A total of 108 vehicles, including 18 big rigs, were involved in the collisions, which occurred about 7:45 a.m. over a two-mile stretch in dense fog, authorities said.

But the combination of fog and excessive speed by many vehicles was suspected to be the primary cause of the pileup, an official said.
As my wife, who is from California noted: "That's been happening every year since I was a child. Why don't they ever learn?"

I'm sure that fatigue, distraction, cell-phones, a new base speed of 85 mph, and financial stress were all contributing factors, but I'm also fairly sure, having watched this phenomenon for 40 years or so, that the largest "cause" of this type of accident is the passive, "what me worry?" kind of attitude that drivers bring to their driving today.

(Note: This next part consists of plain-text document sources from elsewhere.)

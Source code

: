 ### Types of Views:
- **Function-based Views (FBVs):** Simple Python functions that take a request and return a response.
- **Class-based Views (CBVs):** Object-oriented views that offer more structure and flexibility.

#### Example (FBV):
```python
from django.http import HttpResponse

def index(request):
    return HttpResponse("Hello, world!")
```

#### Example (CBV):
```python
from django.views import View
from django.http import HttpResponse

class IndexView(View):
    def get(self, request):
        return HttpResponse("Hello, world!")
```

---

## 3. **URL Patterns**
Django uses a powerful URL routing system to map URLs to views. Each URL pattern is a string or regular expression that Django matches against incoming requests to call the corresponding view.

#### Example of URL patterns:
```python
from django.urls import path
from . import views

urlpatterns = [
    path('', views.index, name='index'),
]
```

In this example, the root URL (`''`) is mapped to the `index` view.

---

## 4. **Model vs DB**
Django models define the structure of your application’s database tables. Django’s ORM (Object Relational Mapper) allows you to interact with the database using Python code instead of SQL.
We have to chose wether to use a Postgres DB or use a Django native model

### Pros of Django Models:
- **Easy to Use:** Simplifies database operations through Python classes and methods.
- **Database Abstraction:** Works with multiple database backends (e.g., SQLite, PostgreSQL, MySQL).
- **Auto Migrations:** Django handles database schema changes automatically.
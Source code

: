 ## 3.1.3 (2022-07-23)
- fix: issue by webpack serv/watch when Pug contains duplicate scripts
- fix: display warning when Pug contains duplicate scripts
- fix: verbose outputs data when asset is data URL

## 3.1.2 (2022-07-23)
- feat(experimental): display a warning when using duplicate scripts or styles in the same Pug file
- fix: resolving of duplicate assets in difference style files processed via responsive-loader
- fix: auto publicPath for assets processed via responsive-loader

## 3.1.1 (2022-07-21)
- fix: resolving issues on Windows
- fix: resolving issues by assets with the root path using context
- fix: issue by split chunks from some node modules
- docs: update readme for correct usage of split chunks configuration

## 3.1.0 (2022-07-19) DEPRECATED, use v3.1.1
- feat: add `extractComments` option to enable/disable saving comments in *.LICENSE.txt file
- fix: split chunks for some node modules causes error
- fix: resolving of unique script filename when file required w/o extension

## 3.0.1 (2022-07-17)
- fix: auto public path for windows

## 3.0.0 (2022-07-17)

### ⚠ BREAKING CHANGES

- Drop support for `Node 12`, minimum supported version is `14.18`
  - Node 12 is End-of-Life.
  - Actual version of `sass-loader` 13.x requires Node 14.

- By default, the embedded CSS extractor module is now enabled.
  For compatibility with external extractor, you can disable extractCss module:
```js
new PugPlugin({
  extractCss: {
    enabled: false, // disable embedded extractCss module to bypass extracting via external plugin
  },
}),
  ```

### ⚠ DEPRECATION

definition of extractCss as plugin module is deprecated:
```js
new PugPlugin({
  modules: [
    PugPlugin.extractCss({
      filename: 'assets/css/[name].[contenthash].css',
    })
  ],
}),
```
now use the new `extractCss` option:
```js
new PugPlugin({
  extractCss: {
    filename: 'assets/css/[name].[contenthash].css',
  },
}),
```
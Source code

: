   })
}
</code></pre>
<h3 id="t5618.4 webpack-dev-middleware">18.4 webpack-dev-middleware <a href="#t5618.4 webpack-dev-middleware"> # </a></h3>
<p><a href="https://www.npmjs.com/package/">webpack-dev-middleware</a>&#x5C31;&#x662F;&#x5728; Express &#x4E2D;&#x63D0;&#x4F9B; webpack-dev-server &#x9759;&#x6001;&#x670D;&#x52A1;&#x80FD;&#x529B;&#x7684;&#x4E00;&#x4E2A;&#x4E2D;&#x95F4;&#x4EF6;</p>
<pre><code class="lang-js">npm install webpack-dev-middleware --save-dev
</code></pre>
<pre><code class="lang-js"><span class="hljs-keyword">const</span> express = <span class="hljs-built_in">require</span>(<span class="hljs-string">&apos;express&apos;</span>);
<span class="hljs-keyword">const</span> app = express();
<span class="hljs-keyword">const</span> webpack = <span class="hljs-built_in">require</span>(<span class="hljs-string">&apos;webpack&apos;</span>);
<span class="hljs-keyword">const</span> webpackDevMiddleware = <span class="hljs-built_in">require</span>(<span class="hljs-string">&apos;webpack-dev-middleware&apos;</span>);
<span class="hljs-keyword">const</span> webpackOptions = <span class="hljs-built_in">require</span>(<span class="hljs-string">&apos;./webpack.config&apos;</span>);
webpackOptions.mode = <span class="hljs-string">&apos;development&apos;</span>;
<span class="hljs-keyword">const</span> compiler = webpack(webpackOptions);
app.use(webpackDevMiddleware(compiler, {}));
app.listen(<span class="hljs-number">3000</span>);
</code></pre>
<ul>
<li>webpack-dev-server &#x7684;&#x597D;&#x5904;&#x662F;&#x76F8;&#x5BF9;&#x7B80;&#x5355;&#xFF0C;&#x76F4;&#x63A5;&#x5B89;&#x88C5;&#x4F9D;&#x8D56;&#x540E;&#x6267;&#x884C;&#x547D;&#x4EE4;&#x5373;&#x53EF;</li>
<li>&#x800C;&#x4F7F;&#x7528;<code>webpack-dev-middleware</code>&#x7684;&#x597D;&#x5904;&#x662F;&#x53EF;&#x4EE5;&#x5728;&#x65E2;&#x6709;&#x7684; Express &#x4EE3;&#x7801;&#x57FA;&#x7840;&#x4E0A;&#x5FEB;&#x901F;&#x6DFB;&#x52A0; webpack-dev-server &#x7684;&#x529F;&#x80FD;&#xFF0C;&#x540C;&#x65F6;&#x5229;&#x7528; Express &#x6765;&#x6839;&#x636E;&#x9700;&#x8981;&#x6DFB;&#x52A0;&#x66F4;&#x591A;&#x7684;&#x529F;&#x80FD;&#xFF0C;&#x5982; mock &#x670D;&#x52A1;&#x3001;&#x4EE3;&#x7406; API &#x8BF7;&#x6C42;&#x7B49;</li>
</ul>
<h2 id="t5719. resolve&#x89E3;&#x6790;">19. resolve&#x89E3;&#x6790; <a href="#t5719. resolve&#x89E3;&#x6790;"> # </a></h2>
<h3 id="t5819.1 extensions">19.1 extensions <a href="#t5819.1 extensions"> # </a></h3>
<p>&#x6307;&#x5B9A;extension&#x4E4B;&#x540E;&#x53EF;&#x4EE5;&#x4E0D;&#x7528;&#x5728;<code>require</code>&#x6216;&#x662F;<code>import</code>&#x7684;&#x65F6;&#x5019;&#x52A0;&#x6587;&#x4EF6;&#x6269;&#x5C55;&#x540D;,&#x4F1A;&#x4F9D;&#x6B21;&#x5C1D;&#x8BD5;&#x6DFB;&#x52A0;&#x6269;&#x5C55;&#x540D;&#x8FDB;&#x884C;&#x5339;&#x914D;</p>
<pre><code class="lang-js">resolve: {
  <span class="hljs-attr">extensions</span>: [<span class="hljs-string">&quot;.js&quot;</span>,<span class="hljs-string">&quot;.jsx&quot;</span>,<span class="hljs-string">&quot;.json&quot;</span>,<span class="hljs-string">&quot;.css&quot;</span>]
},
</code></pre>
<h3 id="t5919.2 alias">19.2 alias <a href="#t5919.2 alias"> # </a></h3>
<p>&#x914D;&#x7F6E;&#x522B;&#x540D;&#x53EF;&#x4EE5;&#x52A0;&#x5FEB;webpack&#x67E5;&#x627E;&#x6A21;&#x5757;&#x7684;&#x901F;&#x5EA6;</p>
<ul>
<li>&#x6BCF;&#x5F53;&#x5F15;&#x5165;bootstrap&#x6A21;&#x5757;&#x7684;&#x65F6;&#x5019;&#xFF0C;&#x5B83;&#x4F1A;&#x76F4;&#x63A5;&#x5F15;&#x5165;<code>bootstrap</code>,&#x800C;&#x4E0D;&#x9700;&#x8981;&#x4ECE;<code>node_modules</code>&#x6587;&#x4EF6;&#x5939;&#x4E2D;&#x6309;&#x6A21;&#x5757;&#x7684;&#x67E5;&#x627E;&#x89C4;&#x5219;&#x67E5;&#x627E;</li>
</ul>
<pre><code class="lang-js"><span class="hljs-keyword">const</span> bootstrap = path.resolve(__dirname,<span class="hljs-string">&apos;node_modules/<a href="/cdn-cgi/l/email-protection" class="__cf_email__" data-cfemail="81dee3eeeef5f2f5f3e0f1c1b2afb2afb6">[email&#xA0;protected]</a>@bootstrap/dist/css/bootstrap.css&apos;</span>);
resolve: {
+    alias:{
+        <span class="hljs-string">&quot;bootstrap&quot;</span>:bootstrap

Between television's constant conditioning of us to be passive observers of anything going on at all, now boosted by huge screen sizes, and video-games conditioning that speed is fun and you can always just hit "reset" after you crash, people seem to have become walking or driving zombies that feel "cruise control" will drive their cars for them. Or the government. Or something, anything, except them themselves.

And, in the way of "unintended consequences", making safer and safer cars and safer and safer roads has led to the steady increase of basic driving speed. Around Detroit, this now seems to be somewhere around 87 miles per hour during rush hour, regardless of what the posted speed is.

So, kind of like they treat their health and body, they expect to abuse driving and then "take a pill" or rely on the air-bag to pull them out of whatever jam their cavalier attitude gets them into. Worrying about consequences is "someone else's job."

"There was no way I could know the fog hid a stopped car, so I did nothing!" seems to be the attitude. Once upon a time, that would have read "There was no way I could be sure the fog did not hide a stopped car, so I slowed down to about 5 miles per hour until I got through it.... as I'm sure everyone else would do too."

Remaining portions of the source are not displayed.